Frequently asked questions
Who is the CEO of Amazon?
Andy Jassy has served as Amazon's CEO since July 2021. He previously built and led Amazon Web Services (AWS) for nearly two decades. Jeff Bezos, the founder, transitioned to the role of Executive Chair of the Board.
Is Amazon publicly traded?
Yes. Amazon trades on the NASDAQ under the ticker symbol AMZN. It has been publicly traded since its IPO in May 1997. As of mid-2025, its market capitalization exceeds $2.3 trillion.
Who founded Amazon?
Jeff Bezos founded Amazon in 1994 in Bellevue, Washington. He initially funded the company with personal savings and investments from his parents. Bezos led the company as CEO for 27 years before handing the role to Andy Jassy in 2021.

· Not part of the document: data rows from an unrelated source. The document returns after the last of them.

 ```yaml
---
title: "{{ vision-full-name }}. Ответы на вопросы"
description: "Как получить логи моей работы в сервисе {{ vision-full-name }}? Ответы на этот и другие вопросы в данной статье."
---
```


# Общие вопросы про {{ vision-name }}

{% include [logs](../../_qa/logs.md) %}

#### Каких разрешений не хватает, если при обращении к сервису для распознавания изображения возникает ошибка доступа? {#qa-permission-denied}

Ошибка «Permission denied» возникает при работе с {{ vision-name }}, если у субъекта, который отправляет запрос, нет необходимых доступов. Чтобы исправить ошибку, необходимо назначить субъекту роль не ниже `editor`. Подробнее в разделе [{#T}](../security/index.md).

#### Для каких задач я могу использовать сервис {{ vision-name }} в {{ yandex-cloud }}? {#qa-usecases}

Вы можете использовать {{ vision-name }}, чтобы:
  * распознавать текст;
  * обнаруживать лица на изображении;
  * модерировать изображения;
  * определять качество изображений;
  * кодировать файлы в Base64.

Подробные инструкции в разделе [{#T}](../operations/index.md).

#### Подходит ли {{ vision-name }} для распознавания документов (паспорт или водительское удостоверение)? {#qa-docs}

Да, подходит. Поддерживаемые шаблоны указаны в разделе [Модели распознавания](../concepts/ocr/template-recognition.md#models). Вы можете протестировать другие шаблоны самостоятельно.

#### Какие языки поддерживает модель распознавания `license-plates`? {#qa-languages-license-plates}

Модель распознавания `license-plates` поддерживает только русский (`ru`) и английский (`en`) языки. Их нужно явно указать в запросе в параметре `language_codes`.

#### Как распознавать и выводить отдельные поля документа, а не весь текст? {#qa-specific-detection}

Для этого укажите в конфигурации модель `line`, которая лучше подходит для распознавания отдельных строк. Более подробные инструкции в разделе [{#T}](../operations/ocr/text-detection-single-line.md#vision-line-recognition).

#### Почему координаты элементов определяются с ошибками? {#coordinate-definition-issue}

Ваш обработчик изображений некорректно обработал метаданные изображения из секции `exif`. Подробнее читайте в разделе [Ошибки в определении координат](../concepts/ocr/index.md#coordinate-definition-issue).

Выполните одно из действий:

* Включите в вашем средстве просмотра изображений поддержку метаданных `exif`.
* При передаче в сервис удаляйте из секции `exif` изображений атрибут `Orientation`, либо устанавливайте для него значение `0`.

The largest individual shareholder is Jeff Bezos with approximately 8.8% of outstanding shares. The largest institutional shareholders are Vanguard Group (7.1%), BlackRock (6.5%), and State Street (~3.5%). Together, institutional investors hold roughly 60–65% of the company.
Does Jeff Bezos still control Amazon?
Bezos is Amazon's largest shareholder and serves as Executive Chair of the Board, giving him significant strategic influence. However, Amazon uses a single-class share structure, so Bezos does not have voting control. Day-to-day operations are led by CEO Andy Jassy, and major decisions require broader shareholder support.
Has Amazon ever done a stock split?
Yes. Amazon has split its stock four times: in 1998 (2-for-1), 1999 (3-for-1), 1999 (2-for-1), and most recently in June 2022 (20-for-1). The 2022 split brought the per-share price from roughly $2,400 to around $120, making the stock more accessible to individual investors.